Why wooden? Unlike a metal spoon, a wooden spoon is perfect for telling you when your sauce is finished -- the sauce will coat the back of the spoon when it’s reached what’s called a nappe state. Lift the wooden spoon out of the sauce and run your finger across the back of it: If the line your finger draws holds, the sauce is done. That’s what you’re going for; the texture will be like thick cream.

As soon as the sauce is nappe, strain it into a bowl set in an ice water bath to ensure a velvety smooth texture; the bath cools it down. Lay a piece of plastic wrap directly on the surface of the sauce to prevent a skin from forming as it cools. Remove the bowl from the bath and refrigerate it until you’re ready to use it, preferably overnight.

Creme anglaise is a chameleon sauce, able to undergo transformation into an almost endless array of uses -- it’s the base for Bavarian creams, semifreddos and many souffles. And then there’s ice cream, which in its basic form is frozen creme anglaise.

It can also be infused with any number of flavors. Add a bag of tea or a handful of broken espresso beans to the initial pan of milk. Or try citrus peel, fresh rosemary, toasted nuts, freshly crushed spices. Either add these to the vanilla bean or omit it: You can use a single flavor, or create a matrix of them.

Once chilled into velvety smoothness, creme anglaise is perfect used as a dipping sauce for homemade cookies, paired with an oven-warm blackberry tart, or serving as the shallow sea under a flotilla of meringues.

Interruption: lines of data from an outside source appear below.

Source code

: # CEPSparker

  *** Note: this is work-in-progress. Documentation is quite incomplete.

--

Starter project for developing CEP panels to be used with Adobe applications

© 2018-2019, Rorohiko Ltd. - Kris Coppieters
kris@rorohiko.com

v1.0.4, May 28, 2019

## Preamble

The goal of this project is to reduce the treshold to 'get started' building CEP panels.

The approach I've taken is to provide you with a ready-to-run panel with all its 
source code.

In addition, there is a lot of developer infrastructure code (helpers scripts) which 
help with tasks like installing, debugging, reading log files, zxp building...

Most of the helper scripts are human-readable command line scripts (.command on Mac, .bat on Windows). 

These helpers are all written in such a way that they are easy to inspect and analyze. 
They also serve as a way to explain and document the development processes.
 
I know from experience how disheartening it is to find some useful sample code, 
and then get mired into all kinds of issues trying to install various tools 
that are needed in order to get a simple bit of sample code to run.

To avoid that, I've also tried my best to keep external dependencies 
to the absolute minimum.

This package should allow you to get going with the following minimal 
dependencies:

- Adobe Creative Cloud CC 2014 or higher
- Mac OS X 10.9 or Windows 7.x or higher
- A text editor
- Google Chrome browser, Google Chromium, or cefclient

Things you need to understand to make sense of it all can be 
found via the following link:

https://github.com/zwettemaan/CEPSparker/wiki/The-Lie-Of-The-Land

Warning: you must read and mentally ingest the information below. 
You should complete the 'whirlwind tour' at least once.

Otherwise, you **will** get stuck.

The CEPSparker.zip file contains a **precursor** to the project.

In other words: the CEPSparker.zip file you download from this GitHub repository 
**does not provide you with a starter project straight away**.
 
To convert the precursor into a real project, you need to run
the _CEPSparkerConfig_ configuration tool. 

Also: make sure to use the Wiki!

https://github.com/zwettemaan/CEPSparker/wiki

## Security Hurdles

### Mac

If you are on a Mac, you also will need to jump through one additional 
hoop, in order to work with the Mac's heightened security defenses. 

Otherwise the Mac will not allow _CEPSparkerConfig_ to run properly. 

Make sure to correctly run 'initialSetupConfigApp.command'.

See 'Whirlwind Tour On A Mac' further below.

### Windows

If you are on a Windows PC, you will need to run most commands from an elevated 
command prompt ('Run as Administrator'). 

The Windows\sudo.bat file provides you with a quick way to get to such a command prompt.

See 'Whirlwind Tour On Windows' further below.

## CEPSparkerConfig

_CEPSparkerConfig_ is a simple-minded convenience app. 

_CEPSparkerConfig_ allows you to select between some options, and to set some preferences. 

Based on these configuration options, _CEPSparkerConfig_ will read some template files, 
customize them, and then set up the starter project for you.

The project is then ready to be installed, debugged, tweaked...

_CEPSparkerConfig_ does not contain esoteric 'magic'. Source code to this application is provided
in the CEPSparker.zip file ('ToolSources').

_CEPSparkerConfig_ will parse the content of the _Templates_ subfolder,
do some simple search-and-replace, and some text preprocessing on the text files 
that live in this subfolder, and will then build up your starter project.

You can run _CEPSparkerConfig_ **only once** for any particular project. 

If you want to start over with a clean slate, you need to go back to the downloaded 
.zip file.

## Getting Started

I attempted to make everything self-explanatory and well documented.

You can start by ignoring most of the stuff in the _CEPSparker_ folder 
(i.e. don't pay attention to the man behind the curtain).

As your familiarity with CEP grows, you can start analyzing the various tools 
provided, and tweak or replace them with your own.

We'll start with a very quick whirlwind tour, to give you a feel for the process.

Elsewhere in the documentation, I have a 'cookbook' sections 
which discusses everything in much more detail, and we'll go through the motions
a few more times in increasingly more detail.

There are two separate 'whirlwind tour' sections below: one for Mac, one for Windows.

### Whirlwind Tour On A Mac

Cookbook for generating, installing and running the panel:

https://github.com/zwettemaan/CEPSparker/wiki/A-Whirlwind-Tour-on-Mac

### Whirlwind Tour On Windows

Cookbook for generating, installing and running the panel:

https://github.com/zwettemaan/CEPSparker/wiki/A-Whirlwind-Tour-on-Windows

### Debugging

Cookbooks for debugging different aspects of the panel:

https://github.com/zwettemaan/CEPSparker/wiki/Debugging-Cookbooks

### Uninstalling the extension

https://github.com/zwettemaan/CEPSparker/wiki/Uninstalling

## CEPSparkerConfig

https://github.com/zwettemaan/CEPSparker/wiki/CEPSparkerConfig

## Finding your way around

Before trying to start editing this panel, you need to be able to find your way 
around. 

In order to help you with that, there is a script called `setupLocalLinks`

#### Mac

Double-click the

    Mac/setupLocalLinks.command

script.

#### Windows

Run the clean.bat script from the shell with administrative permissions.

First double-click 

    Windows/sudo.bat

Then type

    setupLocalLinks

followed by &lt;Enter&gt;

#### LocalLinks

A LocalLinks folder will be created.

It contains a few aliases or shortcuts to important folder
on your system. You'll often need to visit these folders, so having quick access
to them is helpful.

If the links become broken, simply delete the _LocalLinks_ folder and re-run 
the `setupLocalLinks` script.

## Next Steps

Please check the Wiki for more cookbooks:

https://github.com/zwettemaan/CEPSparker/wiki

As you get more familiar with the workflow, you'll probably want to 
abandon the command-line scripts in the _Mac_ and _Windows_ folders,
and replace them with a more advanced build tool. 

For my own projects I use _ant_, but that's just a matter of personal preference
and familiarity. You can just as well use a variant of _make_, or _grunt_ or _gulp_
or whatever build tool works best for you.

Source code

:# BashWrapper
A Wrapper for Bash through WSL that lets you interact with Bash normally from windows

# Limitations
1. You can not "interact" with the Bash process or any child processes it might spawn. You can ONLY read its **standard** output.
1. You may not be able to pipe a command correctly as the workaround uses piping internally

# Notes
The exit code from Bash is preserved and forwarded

Like the old-fashioned dessert iles flottantes, or floating islands, the meringues provide a kind of kitchen symmetry by incorporating the egg whites left over from making the sauce. But unlike iles flottantes, which feature soft meringues cooked in a double boiler, this updated version relies on baked meringues to give crunchy contrast to the velvety sauce. And both sauce and meringue can be made one or even a few days ahead of time.

If you don’t want your islands to float on an entire ocean, pour just a third-cup of heady hazelnut-infused creme anglaise into a soup plate and top it with a solitary crisp meringue. For textural balance and a zing of both flavor and color, roast a pint of fresh raspberries with a sprinkle of sugar, a splash of earthy hazelnut oil. Then spoon the fruit over the meringue, the garnet berries falling into the sauce like errant jewels.

Not exactly your grandmother’s custard.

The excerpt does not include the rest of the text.